**DATA TO PROCESS**
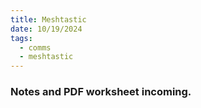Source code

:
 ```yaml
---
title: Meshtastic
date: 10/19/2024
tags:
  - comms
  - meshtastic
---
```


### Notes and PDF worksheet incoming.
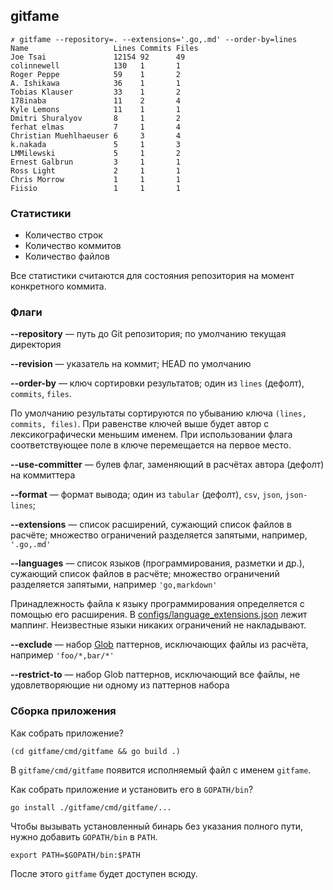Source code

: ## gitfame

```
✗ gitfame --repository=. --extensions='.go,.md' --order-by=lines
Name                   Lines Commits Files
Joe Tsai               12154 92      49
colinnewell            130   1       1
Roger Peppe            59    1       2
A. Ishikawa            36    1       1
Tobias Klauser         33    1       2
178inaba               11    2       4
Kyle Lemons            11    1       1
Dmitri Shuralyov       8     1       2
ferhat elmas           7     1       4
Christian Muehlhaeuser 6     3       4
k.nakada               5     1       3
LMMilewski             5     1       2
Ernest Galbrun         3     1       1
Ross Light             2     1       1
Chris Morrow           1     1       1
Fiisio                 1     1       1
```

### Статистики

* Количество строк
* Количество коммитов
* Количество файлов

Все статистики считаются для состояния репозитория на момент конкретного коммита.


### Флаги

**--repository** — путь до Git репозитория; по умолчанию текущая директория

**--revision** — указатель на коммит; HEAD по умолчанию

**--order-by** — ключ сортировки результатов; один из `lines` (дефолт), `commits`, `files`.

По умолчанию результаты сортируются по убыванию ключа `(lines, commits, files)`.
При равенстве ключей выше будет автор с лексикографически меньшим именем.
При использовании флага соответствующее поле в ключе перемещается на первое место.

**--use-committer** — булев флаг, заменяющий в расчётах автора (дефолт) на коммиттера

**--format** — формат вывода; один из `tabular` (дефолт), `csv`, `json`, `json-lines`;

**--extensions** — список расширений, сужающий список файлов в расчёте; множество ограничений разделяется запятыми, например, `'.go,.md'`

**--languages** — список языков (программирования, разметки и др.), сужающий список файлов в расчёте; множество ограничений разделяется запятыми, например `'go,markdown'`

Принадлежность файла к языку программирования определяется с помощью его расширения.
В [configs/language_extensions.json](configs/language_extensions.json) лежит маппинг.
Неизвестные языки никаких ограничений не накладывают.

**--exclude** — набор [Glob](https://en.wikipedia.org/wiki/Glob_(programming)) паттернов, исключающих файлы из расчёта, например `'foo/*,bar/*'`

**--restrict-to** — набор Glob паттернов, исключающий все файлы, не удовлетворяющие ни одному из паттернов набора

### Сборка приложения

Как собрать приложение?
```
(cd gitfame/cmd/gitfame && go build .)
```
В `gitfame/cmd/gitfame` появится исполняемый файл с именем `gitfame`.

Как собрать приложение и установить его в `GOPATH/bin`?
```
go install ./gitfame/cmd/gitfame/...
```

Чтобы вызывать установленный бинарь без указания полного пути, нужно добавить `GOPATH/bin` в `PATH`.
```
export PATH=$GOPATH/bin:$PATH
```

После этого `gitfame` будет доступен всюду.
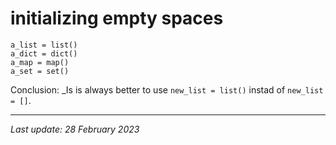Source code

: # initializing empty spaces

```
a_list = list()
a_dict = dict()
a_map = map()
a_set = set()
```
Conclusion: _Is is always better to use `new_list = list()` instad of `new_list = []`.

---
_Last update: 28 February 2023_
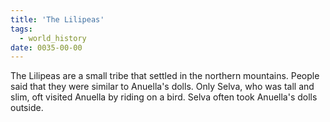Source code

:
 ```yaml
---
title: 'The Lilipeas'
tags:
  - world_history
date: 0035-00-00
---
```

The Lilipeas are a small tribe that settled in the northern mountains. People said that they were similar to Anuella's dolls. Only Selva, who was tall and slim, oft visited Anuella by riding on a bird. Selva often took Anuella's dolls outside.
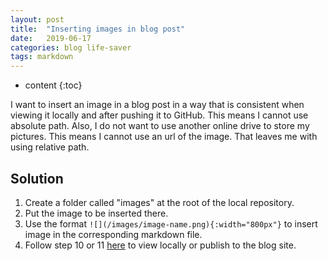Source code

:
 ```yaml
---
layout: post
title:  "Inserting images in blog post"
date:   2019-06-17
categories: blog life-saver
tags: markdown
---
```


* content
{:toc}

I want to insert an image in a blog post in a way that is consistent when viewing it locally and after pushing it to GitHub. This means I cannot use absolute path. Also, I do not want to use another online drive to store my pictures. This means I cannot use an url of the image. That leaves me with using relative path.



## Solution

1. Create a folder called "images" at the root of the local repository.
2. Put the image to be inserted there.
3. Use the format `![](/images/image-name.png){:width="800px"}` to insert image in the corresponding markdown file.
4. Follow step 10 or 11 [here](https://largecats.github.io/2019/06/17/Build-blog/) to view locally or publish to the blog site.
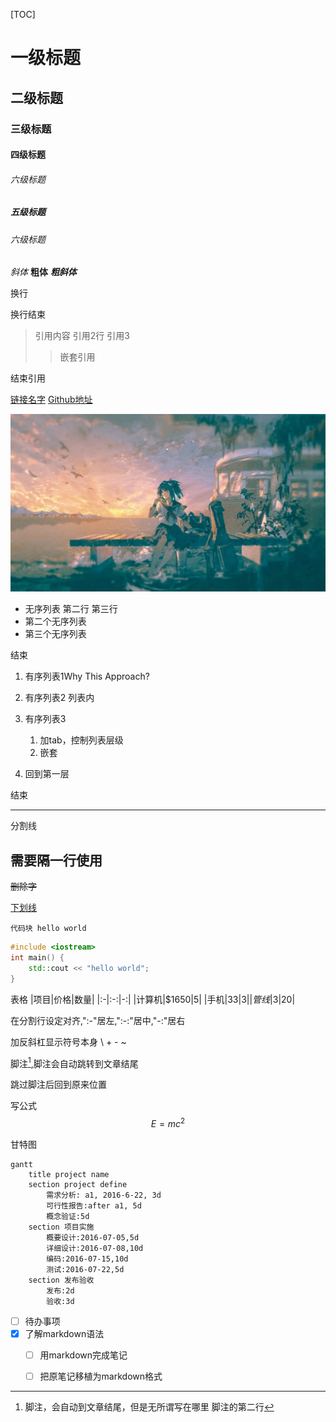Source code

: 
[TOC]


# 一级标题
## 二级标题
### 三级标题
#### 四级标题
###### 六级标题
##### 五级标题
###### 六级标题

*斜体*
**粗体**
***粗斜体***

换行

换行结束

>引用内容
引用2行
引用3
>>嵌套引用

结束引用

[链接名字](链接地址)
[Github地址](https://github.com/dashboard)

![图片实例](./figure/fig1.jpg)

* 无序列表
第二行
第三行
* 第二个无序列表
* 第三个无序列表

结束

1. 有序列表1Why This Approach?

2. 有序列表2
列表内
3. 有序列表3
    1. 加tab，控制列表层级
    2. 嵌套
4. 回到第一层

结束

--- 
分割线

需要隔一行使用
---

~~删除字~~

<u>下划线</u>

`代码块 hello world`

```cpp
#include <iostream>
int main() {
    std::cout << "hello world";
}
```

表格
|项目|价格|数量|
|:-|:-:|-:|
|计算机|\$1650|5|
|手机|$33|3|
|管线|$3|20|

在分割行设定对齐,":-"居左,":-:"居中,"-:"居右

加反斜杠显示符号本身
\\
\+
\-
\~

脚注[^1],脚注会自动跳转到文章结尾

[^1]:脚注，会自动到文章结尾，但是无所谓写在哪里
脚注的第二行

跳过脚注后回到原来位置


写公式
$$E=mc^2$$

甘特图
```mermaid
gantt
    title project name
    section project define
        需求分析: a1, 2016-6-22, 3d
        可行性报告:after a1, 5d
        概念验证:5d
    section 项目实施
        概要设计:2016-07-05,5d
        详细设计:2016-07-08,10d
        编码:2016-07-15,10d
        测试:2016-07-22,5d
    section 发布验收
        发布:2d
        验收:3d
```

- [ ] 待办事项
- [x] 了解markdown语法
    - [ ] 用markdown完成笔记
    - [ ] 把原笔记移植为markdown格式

==

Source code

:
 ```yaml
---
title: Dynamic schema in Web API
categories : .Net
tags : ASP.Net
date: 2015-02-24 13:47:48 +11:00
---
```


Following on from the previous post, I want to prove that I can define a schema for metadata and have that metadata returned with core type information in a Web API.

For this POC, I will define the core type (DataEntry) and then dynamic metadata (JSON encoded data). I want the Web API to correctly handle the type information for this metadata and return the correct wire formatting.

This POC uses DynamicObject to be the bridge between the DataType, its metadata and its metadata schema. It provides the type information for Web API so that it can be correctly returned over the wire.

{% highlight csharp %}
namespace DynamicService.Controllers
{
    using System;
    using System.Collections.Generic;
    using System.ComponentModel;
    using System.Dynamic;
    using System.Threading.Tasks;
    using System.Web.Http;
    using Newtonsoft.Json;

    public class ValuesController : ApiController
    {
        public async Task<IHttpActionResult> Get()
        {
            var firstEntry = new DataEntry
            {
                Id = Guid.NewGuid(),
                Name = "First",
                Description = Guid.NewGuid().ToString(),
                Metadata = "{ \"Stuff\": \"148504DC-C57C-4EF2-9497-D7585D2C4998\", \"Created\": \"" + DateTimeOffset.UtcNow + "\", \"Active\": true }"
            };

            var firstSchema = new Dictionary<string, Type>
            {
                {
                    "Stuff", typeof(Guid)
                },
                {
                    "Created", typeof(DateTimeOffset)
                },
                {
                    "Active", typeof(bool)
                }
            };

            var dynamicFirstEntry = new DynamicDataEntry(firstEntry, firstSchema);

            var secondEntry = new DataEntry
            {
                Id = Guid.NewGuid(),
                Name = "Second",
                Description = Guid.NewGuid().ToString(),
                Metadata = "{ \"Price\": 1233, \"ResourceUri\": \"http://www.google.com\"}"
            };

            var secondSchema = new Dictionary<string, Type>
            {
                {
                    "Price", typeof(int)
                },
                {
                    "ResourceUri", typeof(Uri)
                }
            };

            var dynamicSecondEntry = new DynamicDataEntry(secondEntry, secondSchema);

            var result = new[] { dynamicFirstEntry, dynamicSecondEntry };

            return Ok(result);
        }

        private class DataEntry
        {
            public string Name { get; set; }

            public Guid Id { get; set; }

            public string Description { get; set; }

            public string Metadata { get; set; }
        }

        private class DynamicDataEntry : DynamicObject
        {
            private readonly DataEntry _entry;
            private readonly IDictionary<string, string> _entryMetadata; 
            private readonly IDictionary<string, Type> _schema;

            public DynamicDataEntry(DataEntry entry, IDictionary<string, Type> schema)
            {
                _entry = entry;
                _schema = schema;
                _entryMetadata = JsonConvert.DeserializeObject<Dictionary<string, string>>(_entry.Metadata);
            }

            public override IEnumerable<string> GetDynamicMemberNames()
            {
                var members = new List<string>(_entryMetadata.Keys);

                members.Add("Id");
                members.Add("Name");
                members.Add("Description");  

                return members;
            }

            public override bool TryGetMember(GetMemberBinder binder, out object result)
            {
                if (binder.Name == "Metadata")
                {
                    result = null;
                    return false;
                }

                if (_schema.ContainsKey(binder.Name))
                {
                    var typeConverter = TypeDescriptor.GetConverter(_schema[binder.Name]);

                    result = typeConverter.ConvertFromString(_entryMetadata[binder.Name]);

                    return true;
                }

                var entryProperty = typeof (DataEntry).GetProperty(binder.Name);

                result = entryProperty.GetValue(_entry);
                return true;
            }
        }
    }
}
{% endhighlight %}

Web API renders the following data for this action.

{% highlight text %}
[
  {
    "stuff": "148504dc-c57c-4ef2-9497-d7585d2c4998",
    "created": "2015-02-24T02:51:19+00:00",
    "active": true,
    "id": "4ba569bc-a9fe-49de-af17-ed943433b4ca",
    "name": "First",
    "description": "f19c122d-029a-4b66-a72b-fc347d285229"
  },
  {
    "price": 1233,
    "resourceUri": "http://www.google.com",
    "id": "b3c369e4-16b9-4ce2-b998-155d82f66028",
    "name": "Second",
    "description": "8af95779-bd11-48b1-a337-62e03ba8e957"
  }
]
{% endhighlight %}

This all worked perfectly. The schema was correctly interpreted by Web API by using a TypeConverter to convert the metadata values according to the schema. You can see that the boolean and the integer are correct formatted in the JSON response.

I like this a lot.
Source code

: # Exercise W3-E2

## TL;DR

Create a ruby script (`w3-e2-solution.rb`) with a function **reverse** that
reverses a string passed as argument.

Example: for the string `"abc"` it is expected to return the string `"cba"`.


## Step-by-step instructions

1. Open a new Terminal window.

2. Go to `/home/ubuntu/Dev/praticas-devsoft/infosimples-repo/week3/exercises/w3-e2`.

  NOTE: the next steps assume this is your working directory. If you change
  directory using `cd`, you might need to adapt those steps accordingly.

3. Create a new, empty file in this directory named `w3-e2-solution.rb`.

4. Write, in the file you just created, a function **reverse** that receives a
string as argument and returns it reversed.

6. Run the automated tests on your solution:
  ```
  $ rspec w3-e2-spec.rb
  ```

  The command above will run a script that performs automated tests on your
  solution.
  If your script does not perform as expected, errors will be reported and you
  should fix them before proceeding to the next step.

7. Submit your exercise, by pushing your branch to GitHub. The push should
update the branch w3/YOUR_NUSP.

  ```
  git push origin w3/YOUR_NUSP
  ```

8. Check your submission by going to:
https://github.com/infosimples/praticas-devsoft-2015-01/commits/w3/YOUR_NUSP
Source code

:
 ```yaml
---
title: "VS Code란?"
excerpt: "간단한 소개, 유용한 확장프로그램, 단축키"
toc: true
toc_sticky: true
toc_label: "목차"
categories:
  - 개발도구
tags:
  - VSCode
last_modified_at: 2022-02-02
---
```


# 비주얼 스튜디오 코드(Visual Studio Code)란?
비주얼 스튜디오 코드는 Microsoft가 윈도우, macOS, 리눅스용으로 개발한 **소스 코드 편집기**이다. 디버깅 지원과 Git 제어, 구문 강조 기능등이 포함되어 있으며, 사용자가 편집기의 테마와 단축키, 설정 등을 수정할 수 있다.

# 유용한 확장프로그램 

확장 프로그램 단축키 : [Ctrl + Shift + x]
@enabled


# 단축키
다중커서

**ASSIGNMENT**
Copy each line in the entries above where the word "программирования" shows up.

**RESPONSE BELOW**
**--languages** — список языков (программирования, разметки и др.), сужающий список файлов в расчёте; множество ограничений разделяется запятыми, например `'go,markdown'`
Принадлежность файла к языку программирования определяется с помощью его расширения.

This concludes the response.